● Action item
Please filter the data down to the lines that include the word "basePowerTwo" and copy them.

● Record extracts
○ ○ ○

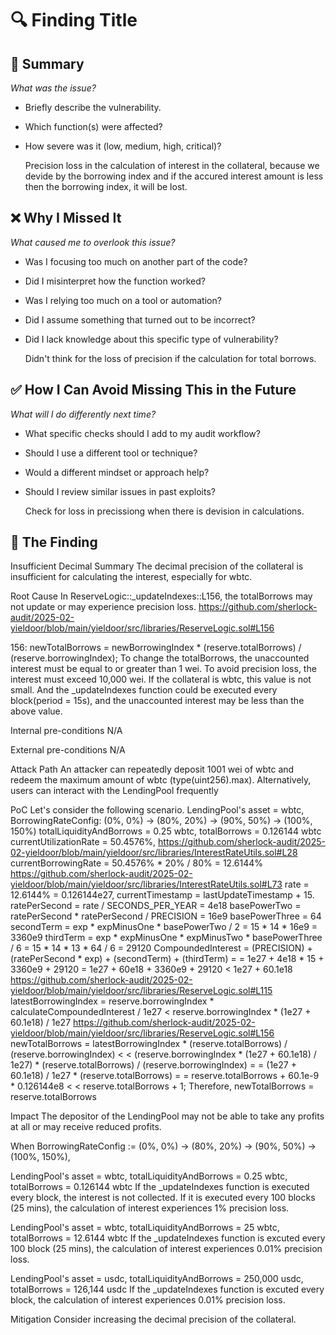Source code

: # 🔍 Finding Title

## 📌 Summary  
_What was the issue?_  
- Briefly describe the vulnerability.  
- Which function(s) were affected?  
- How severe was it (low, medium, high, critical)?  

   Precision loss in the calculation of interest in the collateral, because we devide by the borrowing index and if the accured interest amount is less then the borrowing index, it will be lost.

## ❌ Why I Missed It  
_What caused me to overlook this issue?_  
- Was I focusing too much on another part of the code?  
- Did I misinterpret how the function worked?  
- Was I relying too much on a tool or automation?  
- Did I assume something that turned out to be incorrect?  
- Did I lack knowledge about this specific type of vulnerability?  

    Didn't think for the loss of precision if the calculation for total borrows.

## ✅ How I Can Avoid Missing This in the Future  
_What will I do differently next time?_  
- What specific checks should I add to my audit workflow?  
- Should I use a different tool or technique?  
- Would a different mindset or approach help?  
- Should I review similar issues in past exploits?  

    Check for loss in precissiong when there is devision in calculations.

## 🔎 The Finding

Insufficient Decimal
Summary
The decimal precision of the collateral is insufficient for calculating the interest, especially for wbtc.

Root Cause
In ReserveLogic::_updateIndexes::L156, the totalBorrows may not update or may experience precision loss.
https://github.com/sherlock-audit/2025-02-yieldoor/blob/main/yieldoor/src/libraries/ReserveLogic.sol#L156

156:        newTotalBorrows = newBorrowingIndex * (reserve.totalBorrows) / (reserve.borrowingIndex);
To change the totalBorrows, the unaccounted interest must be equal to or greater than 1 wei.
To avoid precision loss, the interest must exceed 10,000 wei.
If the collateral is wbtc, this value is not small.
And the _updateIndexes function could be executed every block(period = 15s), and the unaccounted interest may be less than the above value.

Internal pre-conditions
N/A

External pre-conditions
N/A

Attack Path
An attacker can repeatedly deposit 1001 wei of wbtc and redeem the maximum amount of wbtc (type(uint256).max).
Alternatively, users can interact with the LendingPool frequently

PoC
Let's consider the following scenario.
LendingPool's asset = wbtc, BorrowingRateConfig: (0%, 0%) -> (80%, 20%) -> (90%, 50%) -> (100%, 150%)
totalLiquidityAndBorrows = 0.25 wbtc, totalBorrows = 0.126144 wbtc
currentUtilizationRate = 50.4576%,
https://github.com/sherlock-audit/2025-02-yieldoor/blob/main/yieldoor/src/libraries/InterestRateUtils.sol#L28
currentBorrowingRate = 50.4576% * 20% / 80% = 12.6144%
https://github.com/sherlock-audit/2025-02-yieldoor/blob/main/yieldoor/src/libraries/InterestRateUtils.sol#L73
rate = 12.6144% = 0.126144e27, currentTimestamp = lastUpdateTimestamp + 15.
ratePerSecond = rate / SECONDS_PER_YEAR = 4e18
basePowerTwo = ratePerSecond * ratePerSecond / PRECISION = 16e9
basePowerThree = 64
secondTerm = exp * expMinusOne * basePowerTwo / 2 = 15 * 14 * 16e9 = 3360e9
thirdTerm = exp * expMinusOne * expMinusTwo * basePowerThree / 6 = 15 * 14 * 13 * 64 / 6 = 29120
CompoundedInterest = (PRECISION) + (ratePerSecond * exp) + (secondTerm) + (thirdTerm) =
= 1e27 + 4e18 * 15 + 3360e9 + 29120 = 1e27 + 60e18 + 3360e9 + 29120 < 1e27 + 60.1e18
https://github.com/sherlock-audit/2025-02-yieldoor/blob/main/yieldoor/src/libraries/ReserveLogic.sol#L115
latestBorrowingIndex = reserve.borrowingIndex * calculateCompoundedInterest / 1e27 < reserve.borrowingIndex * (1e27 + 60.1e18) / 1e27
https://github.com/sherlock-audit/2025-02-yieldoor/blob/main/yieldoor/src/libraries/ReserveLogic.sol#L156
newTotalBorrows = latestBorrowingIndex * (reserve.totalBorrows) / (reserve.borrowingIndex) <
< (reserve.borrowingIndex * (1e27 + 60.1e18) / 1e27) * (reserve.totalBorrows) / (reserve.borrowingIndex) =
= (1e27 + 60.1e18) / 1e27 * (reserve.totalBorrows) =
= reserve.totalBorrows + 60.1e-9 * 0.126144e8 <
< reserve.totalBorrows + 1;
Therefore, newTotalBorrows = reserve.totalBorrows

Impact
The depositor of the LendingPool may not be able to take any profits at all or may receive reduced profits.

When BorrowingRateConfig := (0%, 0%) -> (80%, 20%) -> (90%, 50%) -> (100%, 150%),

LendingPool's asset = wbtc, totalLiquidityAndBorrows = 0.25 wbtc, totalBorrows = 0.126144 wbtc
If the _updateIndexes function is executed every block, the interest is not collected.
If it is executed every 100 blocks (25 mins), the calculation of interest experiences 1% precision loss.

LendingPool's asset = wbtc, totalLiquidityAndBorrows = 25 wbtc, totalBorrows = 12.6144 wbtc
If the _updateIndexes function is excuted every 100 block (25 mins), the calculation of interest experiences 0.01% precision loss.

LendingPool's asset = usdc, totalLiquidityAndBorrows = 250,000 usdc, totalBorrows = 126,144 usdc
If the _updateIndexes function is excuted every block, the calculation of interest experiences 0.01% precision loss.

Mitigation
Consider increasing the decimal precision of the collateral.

○ ○ ○

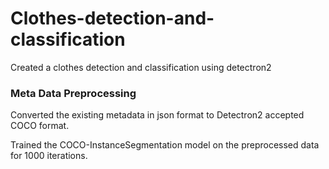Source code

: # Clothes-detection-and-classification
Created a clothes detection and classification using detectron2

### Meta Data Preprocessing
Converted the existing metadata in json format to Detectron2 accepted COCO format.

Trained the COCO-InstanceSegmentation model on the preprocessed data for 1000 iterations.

○ ○ ○

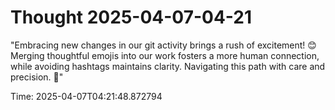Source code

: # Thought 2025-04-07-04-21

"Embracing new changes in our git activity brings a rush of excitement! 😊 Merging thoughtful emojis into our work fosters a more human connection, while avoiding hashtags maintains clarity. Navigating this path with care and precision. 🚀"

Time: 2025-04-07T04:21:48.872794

○ ○ ○

● Written answer
basePowerTwo = ratePerSecond * ratePerSecond / PRECISION = 16e9
secondTerm = exp * expMinusOne * basePowerTwo / 2 = 15 * 14 * 16e9 = 3360e9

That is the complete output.